>>

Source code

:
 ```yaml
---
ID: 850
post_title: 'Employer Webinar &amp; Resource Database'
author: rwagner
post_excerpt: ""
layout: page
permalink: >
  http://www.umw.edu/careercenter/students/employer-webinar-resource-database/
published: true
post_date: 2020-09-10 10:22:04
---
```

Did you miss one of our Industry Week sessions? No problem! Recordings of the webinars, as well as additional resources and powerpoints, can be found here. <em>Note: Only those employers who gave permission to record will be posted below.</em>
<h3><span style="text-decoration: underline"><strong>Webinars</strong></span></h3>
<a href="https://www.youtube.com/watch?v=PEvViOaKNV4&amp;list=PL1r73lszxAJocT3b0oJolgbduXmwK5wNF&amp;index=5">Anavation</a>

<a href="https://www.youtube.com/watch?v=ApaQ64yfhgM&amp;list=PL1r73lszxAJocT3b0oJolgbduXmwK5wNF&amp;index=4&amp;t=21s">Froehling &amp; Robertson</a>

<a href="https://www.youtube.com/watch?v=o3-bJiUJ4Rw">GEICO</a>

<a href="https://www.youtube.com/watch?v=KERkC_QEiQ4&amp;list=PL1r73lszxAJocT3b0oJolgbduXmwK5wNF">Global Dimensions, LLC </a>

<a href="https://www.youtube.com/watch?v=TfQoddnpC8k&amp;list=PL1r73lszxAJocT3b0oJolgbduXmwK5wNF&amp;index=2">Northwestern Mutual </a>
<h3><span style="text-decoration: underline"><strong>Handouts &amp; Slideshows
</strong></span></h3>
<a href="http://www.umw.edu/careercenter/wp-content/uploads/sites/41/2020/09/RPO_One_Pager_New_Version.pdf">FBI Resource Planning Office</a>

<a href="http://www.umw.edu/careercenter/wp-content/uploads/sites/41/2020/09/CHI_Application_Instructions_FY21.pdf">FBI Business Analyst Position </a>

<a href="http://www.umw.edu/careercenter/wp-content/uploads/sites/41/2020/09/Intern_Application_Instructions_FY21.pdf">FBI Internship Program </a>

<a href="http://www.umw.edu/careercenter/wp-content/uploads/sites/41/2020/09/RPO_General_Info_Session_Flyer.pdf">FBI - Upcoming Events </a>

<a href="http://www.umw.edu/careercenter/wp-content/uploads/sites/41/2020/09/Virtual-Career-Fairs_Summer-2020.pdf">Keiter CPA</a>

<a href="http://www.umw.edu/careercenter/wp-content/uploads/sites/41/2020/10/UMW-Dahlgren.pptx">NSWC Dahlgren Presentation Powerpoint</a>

<<
>>

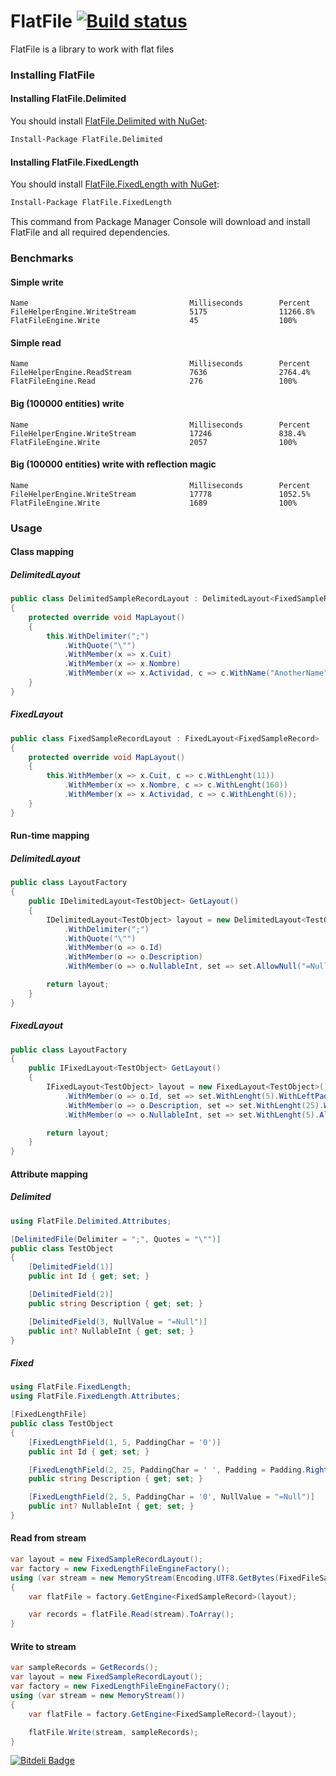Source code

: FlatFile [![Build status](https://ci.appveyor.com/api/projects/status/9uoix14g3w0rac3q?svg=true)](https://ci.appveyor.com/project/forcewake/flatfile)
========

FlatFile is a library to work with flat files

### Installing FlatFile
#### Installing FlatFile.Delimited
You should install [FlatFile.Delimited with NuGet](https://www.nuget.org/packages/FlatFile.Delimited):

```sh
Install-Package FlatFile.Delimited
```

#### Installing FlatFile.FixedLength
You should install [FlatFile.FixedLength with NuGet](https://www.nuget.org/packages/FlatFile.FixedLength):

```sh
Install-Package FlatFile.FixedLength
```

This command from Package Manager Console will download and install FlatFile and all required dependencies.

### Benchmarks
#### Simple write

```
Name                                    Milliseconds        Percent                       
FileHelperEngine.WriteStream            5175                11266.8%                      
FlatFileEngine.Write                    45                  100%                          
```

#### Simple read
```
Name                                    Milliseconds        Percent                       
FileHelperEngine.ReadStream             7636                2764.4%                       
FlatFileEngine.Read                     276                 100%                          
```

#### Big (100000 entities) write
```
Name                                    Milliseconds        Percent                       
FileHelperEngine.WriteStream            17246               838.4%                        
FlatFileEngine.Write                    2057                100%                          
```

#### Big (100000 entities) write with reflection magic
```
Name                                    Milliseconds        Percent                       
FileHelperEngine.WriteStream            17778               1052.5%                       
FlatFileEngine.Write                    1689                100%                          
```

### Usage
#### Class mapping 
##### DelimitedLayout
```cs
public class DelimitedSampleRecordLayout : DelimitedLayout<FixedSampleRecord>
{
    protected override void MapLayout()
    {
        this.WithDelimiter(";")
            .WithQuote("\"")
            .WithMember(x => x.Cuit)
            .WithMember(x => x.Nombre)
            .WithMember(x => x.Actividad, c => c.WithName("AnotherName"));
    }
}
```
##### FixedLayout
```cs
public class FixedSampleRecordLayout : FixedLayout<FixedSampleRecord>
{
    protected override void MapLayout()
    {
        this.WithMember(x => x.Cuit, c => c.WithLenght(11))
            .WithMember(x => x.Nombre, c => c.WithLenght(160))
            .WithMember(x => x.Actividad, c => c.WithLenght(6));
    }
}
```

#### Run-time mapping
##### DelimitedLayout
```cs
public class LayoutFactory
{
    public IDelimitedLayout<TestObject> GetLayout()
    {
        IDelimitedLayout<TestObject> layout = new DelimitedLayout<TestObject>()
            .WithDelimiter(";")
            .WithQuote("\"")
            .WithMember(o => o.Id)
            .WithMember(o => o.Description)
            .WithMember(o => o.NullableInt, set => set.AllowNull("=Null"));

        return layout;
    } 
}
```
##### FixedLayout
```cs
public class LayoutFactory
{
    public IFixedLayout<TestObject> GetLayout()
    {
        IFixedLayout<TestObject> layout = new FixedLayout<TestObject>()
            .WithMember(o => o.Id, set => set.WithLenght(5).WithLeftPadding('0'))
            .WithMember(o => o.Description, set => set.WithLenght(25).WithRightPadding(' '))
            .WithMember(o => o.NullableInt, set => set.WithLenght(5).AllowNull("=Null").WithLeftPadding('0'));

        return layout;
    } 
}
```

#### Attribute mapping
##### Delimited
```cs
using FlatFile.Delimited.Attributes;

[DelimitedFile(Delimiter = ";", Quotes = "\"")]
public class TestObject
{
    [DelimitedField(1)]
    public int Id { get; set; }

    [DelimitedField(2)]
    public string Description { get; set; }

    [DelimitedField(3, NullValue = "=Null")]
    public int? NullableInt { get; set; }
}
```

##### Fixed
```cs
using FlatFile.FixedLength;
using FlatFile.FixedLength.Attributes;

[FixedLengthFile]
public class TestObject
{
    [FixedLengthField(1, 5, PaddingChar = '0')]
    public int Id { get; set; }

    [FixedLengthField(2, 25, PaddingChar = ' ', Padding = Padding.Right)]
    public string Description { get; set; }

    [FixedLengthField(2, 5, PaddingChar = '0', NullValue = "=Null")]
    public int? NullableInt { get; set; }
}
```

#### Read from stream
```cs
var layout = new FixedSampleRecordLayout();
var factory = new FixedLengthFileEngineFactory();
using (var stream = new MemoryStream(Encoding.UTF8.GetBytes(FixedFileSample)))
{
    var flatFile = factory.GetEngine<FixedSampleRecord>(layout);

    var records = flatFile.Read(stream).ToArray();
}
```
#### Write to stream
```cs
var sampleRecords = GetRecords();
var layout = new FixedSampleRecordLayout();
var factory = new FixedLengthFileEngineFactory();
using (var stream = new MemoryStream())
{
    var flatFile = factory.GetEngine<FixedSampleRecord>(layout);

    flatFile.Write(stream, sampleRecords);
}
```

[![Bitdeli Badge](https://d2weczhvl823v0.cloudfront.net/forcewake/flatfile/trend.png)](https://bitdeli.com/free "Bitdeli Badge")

<<
>>

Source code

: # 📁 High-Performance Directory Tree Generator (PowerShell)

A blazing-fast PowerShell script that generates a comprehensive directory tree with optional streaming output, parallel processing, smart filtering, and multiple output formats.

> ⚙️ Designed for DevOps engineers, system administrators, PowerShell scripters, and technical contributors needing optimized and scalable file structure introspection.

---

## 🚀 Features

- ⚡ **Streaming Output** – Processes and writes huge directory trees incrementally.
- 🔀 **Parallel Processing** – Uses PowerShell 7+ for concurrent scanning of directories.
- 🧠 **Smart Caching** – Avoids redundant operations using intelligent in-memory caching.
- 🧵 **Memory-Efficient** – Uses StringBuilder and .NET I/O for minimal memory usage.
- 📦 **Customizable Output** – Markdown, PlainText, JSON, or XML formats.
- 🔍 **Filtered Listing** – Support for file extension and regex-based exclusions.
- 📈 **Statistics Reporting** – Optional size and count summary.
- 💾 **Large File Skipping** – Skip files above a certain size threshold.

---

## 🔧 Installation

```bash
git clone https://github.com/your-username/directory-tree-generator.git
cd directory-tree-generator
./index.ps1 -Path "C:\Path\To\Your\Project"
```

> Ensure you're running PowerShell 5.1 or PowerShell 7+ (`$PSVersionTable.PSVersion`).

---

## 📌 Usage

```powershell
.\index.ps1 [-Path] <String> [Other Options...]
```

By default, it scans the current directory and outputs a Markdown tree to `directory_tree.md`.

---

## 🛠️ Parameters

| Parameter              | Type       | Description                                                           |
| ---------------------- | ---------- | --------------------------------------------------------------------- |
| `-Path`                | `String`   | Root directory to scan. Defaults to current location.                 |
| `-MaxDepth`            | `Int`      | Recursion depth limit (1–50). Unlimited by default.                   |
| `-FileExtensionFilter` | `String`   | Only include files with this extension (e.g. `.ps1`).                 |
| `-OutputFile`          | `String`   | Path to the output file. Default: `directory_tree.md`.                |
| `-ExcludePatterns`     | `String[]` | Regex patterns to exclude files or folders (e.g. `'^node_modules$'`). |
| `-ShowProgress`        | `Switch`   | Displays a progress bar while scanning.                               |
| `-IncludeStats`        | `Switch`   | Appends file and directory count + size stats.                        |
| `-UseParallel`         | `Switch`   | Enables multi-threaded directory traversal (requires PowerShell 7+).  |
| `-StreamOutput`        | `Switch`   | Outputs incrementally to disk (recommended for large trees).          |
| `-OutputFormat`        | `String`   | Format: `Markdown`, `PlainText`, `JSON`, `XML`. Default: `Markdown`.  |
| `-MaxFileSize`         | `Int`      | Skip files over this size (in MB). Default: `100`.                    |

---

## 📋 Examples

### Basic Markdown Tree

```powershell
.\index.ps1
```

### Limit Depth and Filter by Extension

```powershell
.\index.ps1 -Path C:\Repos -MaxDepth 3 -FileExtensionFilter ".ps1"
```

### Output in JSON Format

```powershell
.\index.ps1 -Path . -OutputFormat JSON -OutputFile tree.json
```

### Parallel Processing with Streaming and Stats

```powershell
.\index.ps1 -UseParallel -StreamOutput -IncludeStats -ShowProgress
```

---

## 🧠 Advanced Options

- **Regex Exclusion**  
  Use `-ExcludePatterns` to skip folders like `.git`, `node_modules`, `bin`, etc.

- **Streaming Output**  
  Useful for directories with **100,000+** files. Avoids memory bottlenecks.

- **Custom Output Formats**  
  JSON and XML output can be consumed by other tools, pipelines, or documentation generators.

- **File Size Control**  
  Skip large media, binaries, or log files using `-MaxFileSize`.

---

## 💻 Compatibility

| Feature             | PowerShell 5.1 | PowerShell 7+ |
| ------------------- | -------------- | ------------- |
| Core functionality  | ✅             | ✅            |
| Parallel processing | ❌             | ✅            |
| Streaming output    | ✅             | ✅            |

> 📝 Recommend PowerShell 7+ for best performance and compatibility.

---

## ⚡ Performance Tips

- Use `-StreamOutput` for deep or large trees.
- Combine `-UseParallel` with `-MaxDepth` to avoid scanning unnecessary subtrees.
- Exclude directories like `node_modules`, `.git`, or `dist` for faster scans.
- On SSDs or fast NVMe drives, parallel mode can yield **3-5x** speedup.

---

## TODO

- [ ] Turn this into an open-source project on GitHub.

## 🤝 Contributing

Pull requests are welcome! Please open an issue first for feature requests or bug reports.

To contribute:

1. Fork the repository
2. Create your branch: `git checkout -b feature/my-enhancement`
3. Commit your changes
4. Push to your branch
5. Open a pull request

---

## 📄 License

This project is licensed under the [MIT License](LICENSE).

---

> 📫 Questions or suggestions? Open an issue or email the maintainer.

<<

[Task prompt] Copy out all lines above holding "MaxDepth".

[Answer to the problem]
| `-MaxDepth`            | `Int`      | Recursion depth limit (1–50). Unlimited by default.                   |
.\index.ps1 -Path C:\Repos -MaxDepth 3 -FileExtensionFilter ".ps1"
- Combine `-UseParallel` with `-MaxDepth` to avoid scanning unnecessary subtrees.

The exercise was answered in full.